Akilah Davis/Contributing Writer

As I’ve gotten older, my dynamic of the holiday season has changed. It went from enjoying the wild rush of early morning shopping with my mom, to just waiting until Christmas to see what gifts I had received, to doing the Christmas shopping myself. Only, as I’ve come to recognize my faith and spirituality more in my adulthood, it seems as if everyone around me is losing their own.

I don’t mean to make this sound all essay-like or cliche but people are forgetting. People are forgetting that love is the reason. Or, the supposed reason. God loved us and gave us his son. But we only love the gift exchange, forgetting the one true gift that was the cause.
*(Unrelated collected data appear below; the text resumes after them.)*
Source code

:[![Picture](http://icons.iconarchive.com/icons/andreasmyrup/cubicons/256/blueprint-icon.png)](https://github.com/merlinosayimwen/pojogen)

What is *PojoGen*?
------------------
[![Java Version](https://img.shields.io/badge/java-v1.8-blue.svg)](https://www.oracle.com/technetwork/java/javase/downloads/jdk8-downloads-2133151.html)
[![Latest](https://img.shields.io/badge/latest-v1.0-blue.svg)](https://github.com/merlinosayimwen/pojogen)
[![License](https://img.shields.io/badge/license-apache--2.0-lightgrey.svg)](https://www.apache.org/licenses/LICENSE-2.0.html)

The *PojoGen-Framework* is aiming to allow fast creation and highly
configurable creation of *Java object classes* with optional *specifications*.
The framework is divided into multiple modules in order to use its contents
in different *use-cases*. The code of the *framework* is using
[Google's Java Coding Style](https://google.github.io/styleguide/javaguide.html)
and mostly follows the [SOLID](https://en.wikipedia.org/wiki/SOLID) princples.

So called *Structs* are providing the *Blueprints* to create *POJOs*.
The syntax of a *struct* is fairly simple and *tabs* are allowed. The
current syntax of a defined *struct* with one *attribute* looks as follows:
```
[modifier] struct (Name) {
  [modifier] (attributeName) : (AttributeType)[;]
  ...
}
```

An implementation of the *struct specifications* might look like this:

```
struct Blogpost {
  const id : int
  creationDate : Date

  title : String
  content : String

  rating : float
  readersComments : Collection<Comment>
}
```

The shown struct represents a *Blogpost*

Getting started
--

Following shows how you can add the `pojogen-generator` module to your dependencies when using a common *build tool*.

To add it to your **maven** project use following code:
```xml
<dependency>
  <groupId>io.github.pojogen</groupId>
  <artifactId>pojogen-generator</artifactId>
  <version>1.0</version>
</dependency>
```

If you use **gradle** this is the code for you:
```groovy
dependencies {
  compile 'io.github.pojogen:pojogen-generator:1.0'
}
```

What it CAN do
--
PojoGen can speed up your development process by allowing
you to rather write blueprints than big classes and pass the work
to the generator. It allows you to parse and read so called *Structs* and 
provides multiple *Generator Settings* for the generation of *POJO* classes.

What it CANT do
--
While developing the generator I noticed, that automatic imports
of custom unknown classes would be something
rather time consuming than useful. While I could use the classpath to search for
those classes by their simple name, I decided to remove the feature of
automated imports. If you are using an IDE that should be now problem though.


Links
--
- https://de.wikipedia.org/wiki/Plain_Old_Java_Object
Maybe I’m sour because I’m not a kid anymore, and I don’t wake up on Christmas morning knowing that I have my own personal bounty under the tree. But, as I’m getting older-and running low on money-I’m becoming more appreciative and I’m loving the season as a whole.

I love that I get to come home from school, a break after a stimulating semester; I love that I get to see my family, and decorate and watch Christmas movies with them; I love that I can wear my pajamas all day and even invest in some new ones; I love drinking hot chocolate, snuggling in my robe and making sweets with my little sister. I love church on that Sunday, and the Christmas plays, and wearing my nice new dresses and outfits.

Most of all, I love “Love,” and I love spreading and giving this love to as many people as possible, and thanking God everyday for giving me another day to live on this earth. My love filters the surrounding air and I carry this love, which makes me belt out Christmas carols spontaneously and makes me to be sure to bring at least two candy canes with me wherever I go.

It causes me to wish everyone a Merry Christmas two weeks before its actual date, and smile and walk with a bounce in my step. It fills me up, all of this love from “The Reason.” It feels like I’m the only one who truly loves “The Reason” for the season: the birth of Jesus Christ.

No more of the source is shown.